By now, we check a topic’s SEO value first. We research a keyword’s traction on Google Trends and Keywords Planner and aim for specific queries with clear intention.

Verbs give direction to the keywords and assure that the people who find you are the ones interested in your content — so pay them due attention. The reasons to search for "customer satisfaction" are immense wide. But with the query "measuring customer satisfaction" you can guess what the person's looking for.

We generally aim for "SEO gaps" by targeting high volume keywords that are poorly served. To find those, look for similar, high ranking content on Buzzsumo or Google .

Sweet Spot for Topics

Topic selection is the most important stage in content creation. Here you choose the road you’ll be going down for a long time.

Some topics induce an immediate itch in your fingers. Without questioning anyone’s intuition here, we learned it's good practice to reconsider. Many of your first topics are no more than decent. And decent isn’t 10X. You need to go through that painful research stage.

Visualization of the sweet spot in content marketing by Teri Watson
Visualization by Teri Watson, CMexaminer

Only a share of your expertise and interests will overlap with your customer's interests. Still, that’s your content's sweet spot . Landing there ensures both their engagement and your credibility — key elements of 10X content.
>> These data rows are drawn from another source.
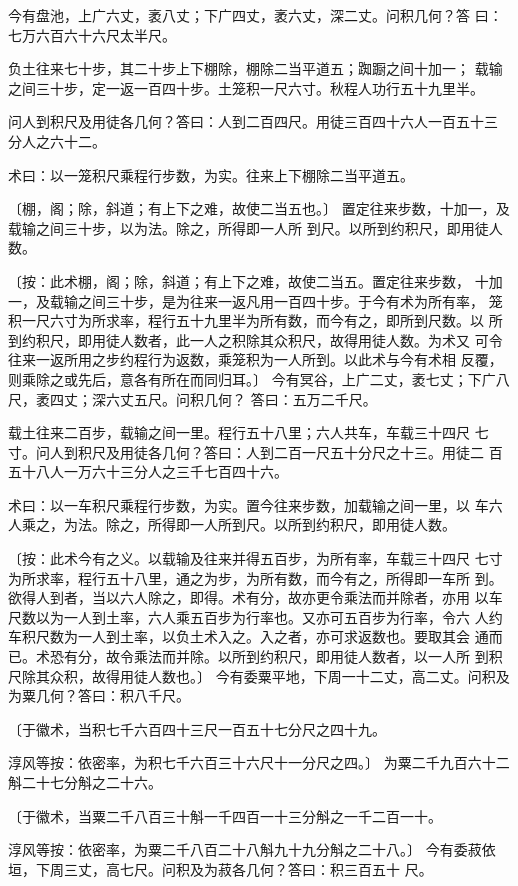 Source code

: \documentclass[12pt,UTF8]{ctexbook}
\begin{document}
今有盘池，上广六丈，袤八丈；下广四丈，袤六丈，深二丈。问积几何？答 曰：七万六百六十六尺太半尺。

负土往来七十步，其二十步上下棚除，棚除二当平道五；踟蹰之间十加一； 载输之间三十步，定一返一百四十步。土笼积一尺六寸。秋程人功行五十九里半。

问人到积尺及用徒各几何？答曰：人到二百四尺。用徒三百四十六人一百五十三 分人之六十二。

术曰：以一笼积尺乘程行步数，为实。往来上下棚除二当平道五。

〔棚，阁；除，斜道；有上下之难，故使二当五也。〕 置定往来步数，十加一，及载输之间三十步，以为法。除之，所得即一人所 到尺。以所到约积尺，即用徒人数。

〔按：此术棚，阁；除，斜道；有上下之难，故使二当五。置定往来步数， 十加一，及载输之间三十步，是为往来一返凡用一百四十步。于今有术为所有率， 笼积一尺六寸为所求率，程行五十九里半为所有数，而今有之，即所到尺数。以 所到约积尺，即用徒人数者，此一人之积除其众积尺，故得用徒人数。为术又 可令往来一返所用之步约程行为返数，乘笼积为一人所到。以此术与今有术相 反覆，则乘除之或先后，意各有所在而同归耳。〕 今有冥谷，上广二丈，袤七丈；下广八尺，袤四丈；深六丈五尺。问积几何？ 答曰：五万二千尺。

载土往来二百步，载输之间一里。程行五十八里；六人共车，车载三十四尺 七寸。问人到积尺及用徒各几何？答曰：人到二百一尺五十分尺之十三。用徒二 百五十八人一万六十三分人之三千七百四十六。

术曰：以一车积尺乘程行步数，为实。置今往来步数，加载输之间一里，以 车六人乘之，为法。除之，所得即一人所到尺。以所到约积尺，即用徒人数。

〔按：此术今有之义。以载输及往来并得五百步，为所有率，车载三十四尺 七寸为所求率，程行五十八里，通之为步，为所有数，而今有之，所得即一车所 到。欲得人到者，当以六人除之，即得。术有分，故亦更令乘法而并除者，亦用 以车尺数以为一人到土率，六人乘五百步为行率也。又亦可五百步为行率，令六 人约车积尺数为一人到土率，以负土术入之。入之者，亦可求返数也。要取其会 通而已。术恐有分，故令乘法而并除。以所到约积尺，即用徒人数者，以一人所 到积尺除其众积，故得用徒人数也。〕 今有委粟平地，下周一十二丈，高二丈。问积及为粟几何？答曰：积八千尺。

〔于徽术，当积七千六百四十三尺一百五十七分尺之四十九。

淳风等按：依密率，为积七千六百三十六尺十一分尺之四。〕 为粟二千九百六十二斛二十七分斛之二十六。

〔于徽术，当粟二千八百三十斛一千四百一十三分斛之一千二百一十。

淳风等按：依密率，为粟二千八百二十八斛九十九分斛之二十八。〕 今有委菽依垣，下周三丈，高七尺。问积及为菽各几何？答曰：积三百五十 尺。
\end{document}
It results in talking about stuff you actually know about, and which is actually interesting for your target audience. For us, switching from an outside-in ("What does our target group want to read about?") to an inside-out approach ("What do we know that could be interesting for our customers?") opened the doors to better content.

Superior Angle

They say “if you can’t be better, at least be different.”
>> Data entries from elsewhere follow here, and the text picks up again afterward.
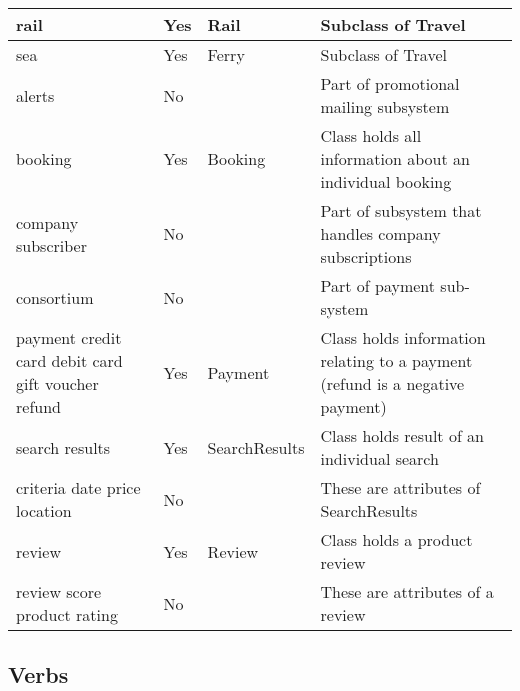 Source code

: \begin{longtable}{m{2.8cm} >{\centering\arraybackslash}m{1.6cm} >{\centering\arraybackslash}m{2.8cm} m{5.8cm}}
	\midrule
	rail
	& Yes & Rail & Subclass of Travel \\

	\midrule
	sea
	& Yes & Ferry & Subclass of Travel \\

	\midrule
	alerts
	& No &  & Part of promotional mailing subsystem \\

	\midrule
	booking
	& Yes & Booking & Class holds all information about an individual booking \\

	\midrule
	company \newline
	subscriber
	& No &  & Part of subsystem that handles company subscriptions \\

	\midrule
	consortium
	& No &  & Part of payment sub-system \\

	\midrule
	payment \newline
	credit card \newline
	debit card \newline
	gift voucher \newline
	refund
	& Yes & Payment & Class holds information relating to a payment (refund is a negative payment) \\

	\midrule
	search results
	& Yes & SearchResults & Class holds result of an individual search \\

	\midrule
	criteria \newline
	date \newline
	price \newline
	location
	& No &  & These are attributes of SearchResults \\

	\midrule
	review
	& Yes & Review & Class holds a product review \\

	\midrule
	review score \newline
	product rating & No &  & These are attributes of a review \\
	\bottomrule
\end{longtable}

\subsection{Verbs}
Let’s forget about this. Just like decent, different isn't enough. You need to be better — 10 times better. Still, in a time of content mass production, uniqueness is a qualitative attribute if it goes along with greatness. Only then it can help you be better.
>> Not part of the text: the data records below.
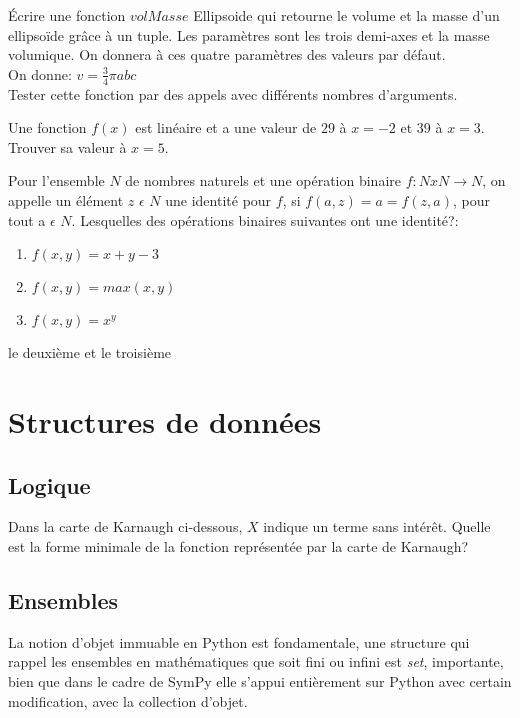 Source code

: \documentclass[11pt,fleqn]{book} %
\begin{document}
\begin{exercise}
Écrire une fonction $volMasse$ Ellipsoide qui retourne le volume et la masse d’un ellipsoïde grâce à un tuple. Les paramètres sont les trois demi-axes et la masse volumique. On donnera à ces quatre paramètres des valeurs par défaut. \\
On donne: $v = \frac{3}{4} \pi abc$ \\
Tester cette fonction par des appels avec différents nombres d’arguments.
\end{exercise}

\begin{exercise}
Une fonction $f (x)$ est lin\'eaire et a une valeur de $29$ \`a $x = -2$ et $39$ à $x = 3$. Trouver sa valeur à $x = 5$.
\end{exercise}

\begin{exercise}
Pour l'ensemble $N$ de nombres naturels et une opération binaire $f: N x N \longrightarrow N$, on appelle un élément $z$ $\epsilon$ $N$ une identité pour $f$, si $f (a, z) = a = f (z, a)$, pour tout a $\epsilon$ $N$. Lesquelles des opérations binaires suivantes ont une identité?:
\begin{enumerate}
  \item $f (x, y) = x + y - 3$
  \item $f (x, y) = max(x, y)$
  \item $f (x, y) = x^{y}$
\end{enumerate}
\end{exercise}
\begin{solution}
le deuxième et le troisième 
\end{solution}
\section{Structures de données}

\subsection{Logique}
\begin{exercise}
Dans la carte de Karnaugh ci-dessous, $X$ indique un terme sans intérêt. Quelle est la forme minimale de la fonction représentée par la carte de Karnaugh?
\end{exercise}
\subsection{Ensembles}
La notion d'objet immuable en Python est fondamentale,  une structure qui rappel les ensembles en mathématiques que soit fini ou infini est \textit{set}, importante, bien que
dans le cadre de SymPy elle s'appui entièrement sur Python avec certain modification, avec la collection d'objet.
\\
\end{document}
Looking for better customer relationships?

Test Userlike for free and chat with your customers on your website, Facebook Messenger, and Telegram.

Read more

But boy, has it become hard to come up with truly original topics that also meet the other 10X requirements. As a result, most have declared creative bankruptcy and fled into echo-chamber-marketing .

So don’t only look for new, cover-worthy angles on ‘old’ topics. Also check which existing angles have been underserved with bad content. Analyze your desired keywords' first page search results and see how top performers approached the topic — and whether they did poorly.

Think how you could do it better and beat the other results. With more depth, more data, better writing style, a better design, a new angle? There are many options.

Visualization of 10X Topic Sweet Spot

Your daily struggles and learnings are a source of unique angles and are relatively easy to implement. An exclusive look behind the scenes, for example, adds an originality to your posts that is hard to copy.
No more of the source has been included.